(Dataset records)

****************************************

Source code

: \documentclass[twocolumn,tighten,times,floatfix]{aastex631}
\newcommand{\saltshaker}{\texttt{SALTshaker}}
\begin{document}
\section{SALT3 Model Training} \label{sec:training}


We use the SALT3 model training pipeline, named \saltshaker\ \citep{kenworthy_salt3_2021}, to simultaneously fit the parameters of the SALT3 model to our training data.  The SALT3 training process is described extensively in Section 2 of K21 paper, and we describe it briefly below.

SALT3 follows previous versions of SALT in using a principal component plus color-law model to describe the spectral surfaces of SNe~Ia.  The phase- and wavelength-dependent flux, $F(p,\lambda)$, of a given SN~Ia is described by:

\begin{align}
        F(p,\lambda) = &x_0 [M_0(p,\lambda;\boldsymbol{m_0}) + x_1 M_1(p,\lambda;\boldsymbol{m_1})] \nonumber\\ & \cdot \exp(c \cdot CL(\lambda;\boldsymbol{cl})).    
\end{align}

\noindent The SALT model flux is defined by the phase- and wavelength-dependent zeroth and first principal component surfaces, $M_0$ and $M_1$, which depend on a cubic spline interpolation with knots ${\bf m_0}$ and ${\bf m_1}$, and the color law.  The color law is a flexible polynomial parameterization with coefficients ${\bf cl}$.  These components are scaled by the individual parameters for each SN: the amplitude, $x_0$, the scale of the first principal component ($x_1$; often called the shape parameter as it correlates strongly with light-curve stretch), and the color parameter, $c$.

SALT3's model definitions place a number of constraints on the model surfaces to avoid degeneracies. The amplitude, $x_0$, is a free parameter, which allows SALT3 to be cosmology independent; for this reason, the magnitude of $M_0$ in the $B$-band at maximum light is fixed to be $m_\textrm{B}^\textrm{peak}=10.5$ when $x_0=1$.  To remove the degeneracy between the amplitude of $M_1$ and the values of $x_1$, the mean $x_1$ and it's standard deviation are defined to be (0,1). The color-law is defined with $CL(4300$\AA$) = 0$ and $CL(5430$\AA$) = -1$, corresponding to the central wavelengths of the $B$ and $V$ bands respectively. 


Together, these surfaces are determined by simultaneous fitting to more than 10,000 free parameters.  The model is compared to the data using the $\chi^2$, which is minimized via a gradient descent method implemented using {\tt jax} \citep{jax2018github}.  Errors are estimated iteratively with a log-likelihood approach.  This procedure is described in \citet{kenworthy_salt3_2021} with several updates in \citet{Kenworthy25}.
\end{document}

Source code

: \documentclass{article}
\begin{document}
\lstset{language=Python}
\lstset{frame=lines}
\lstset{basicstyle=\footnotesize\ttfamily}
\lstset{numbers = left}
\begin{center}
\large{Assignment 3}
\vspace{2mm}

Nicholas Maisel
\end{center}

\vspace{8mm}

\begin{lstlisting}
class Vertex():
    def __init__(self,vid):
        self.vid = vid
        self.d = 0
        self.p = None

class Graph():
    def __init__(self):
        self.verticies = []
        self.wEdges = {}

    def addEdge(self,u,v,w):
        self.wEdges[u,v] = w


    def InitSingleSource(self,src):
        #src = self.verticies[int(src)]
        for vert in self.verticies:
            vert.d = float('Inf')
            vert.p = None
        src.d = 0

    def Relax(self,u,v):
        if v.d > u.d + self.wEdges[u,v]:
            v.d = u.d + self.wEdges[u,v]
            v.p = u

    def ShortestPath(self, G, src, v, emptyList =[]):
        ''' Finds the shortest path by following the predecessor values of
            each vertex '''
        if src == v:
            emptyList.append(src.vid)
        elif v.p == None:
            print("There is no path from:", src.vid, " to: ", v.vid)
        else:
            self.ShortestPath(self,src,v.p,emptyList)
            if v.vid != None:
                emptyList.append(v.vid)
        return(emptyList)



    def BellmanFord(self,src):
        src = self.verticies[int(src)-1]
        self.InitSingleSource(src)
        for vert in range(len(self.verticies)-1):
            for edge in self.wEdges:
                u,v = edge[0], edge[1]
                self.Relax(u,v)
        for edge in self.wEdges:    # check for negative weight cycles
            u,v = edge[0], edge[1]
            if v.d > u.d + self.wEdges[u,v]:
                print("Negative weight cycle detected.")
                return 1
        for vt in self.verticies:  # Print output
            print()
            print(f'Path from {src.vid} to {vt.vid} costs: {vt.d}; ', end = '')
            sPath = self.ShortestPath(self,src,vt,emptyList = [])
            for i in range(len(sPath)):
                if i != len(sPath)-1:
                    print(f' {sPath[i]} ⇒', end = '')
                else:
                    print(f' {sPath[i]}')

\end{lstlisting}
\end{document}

****************************************

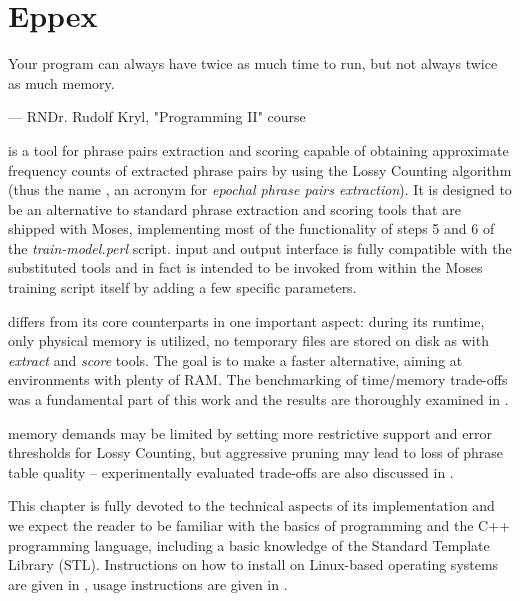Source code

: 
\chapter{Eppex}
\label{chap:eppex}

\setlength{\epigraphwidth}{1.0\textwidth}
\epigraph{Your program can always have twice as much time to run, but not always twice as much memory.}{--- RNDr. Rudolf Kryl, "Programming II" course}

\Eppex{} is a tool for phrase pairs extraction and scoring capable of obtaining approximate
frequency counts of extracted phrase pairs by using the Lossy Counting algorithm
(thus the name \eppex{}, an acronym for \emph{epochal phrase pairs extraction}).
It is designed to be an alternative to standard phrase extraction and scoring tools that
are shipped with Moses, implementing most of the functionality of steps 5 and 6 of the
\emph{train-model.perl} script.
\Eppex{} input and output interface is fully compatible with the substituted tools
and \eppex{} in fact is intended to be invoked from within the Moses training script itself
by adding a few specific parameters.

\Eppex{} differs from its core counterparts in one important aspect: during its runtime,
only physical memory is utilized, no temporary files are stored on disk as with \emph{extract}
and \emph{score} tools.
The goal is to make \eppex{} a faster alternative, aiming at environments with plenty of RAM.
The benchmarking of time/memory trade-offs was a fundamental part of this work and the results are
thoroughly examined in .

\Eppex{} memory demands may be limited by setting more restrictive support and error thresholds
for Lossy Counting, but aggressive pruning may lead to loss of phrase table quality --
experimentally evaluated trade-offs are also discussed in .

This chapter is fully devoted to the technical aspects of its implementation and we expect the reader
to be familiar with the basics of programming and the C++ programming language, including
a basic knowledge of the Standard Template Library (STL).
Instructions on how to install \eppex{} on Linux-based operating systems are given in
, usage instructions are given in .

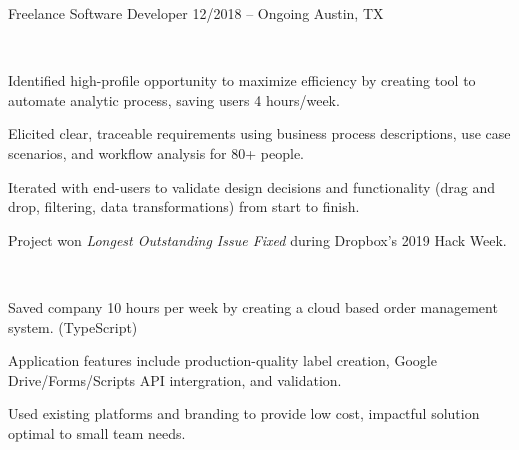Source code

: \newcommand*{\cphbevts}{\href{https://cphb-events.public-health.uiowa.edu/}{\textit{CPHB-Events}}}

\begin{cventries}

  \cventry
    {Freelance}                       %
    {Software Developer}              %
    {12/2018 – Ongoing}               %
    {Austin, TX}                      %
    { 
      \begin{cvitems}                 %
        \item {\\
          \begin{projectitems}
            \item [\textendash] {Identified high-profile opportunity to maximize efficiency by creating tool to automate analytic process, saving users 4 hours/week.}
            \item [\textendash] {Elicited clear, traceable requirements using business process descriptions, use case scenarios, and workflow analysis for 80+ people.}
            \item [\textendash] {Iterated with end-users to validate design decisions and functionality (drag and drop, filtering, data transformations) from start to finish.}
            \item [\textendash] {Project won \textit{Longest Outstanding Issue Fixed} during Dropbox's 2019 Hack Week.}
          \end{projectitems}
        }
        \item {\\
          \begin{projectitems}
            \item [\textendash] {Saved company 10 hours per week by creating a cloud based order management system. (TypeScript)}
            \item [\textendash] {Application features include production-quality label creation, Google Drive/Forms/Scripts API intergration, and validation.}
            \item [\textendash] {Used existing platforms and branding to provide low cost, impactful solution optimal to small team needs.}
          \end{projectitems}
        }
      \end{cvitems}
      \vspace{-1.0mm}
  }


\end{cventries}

****************************************

» **YOUR ASSIGNMENT**:
Wherever "quality" occurs in the records above, copy the line it sits in.

» **EXERCISE SOLUTION**:
for Lossy Counting, but aggressive pruning may lead to loss of phrase table quality --
            \item [\textendash] {Application features include production-quality label creation, Google Drive/Forms/Scripts API intergration, and validation.}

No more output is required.